Matroids are Equitable

TL;DR

This paper proves a conjecture that matroids can be partitioned into bases with nearly equal intersection sizes with any subset, and explores fair division applications under matroid constraints.

Contribution

It confirms the matroid equitability conjecture and extends equitable partitioning results to multiple sets, with applications in fair division problems.

Findings

Matroids can be partitioned into bases with nearly equal intersection sizes.

Existence of envy-free up to one item division under certain valuations.

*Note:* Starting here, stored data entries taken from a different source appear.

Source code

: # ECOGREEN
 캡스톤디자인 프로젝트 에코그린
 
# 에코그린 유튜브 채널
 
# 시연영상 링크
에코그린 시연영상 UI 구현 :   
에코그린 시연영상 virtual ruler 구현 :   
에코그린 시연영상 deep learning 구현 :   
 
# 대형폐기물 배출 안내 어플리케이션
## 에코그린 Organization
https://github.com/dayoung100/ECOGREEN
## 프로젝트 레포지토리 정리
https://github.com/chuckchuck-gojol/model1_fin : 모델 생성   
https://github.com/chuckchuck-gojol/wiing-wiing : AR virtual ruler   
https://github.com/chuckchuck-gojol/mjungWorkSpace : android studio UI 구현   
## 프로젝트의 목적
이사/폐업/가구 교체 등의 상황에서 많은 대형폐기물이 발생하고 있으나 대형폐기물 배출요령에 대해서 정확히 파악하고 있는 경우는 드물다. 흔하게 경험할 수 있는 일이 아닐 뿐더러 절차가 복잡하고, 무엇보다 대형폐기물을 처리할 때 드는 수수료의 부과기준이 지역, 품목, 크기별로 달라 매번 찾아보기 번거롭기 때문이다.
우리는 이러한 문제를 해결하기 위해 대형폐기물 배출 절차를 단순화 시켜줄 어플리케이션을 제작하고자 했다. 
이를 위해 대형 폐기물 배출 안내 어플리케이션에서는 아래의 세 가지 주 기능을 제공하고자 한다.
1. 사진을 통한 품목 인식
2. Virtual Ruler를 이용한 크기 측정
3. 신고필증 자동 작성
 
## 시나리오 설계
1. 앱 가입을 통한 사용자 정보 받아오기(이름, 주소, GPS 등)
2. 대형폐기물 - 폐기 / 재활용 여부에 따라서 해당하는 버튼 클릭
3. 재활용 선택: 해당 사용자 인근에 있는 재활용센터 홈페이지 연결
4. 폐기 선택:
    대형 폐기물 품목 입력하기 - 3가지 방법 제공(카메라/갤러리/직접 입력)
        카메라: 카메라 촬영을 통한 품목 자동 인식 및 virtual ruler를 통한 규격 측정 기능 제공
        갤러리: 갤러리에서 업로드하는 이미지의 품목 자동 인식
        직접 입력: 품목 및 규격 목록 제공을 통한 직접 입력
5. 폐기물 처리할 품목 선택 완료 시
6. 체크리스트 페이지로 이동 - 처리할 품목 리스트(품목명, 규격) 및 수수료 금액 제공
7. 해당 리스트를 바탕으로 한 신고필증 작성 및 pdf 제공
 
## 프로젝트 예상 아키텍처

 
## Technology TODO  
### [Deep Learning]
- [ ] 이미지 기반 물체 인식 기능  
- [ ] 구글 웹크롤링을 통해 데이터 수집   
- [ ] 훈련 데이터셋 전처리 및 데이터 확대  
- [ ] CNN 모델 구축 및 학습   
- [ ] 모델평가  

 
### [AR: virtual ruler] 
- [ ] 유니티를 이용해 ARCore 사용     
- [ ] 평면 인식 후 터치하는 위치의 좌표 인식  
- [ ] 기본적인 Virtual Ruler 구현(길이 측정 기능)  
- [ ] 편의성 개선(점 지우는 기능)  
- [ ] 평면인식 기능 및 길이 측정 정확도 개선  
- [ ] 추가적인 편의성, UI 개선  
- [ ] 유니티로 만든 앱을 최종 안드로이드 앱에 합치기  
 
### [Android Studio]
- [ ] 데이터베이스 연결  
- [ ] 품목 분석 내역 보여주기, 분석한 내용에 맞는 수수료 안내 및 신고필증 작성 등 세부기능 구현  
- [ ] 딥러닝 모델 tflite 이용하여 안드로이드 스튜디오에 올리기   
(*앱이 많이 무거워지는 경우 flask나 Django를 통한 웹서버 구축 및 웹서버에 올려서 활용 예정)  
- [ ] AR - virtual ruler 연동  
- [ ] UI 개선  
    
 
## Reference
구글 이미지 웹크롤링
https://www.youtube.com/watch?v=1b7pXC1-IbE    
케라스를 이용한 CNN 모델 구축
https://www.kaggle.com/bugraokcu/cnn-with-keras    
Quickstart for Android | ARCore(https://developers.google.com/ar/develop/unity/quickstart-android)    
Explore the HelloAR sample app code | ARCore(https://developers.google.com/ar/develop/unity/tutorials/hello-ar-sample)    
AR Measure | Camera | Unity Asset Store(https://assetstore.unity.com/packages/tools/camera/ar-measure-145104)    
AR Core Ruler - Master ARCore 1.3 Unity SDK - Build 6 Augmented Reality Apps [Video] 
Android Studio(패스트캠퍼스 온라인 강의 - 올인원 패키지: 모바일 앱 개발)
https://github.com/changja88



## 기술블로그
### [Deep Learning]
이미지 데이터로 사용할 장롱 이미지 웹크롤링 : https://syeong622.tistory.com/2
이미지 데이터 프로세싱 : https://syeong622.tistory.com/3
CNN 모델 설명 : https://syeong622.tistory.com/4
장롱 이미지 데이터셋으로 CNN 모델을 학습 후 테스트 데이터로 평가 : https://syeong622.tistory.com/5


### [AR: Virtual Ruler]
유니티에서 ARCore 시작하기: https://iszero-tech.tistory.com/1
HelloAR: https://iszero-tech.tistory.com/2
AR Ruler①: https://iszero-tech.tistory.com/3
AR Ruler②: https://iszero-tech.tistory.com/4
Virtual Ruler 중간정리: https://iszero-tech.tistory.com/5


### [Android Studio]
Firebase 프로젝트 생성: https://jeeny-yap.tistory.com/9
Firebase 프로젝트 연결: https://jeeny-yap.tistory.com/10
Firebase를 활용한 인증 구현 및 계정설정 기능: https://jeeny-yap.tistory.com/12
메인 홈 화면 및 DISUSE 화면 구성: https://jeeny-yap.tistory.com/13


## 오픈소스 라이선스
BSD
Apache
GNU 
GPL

Guarantee of maximin share allocations for bi-valued additive valuations.

Abstract

We show that if the ground set of a matroid can be partitioned into $k\ge 2$ bases, then for any given subset $S$ of the ground set, there is a partition into $k$ bases such that the sizes of the intersections of the bases with $S$ may differ by at most one. This settles the matroid equitability conjecture by Fekete and Szab\'o (Electron. J. Comb. 2011) in the affirmative. We also investigate equitable splittings of two disjoint sets $S_1$ and $S_2$, and show that there is a partition into $k$ bases such that the sizes of the intersections with $S_1$ may differ by at most one and the sizes of the intersections with $S_2$ may differ by at most two; this is the best one can hope for arbitrary matroids. We also derive applications of this result into matroid constrained fair division problems. We show that there exists a matroid-constrained fair division that is envy-free up to one item if the valuations are identical and tri-valued additive. We also show that for bi-valued additive valuations, there exists a matroid-constrained allocation that provides everyone their maximin share.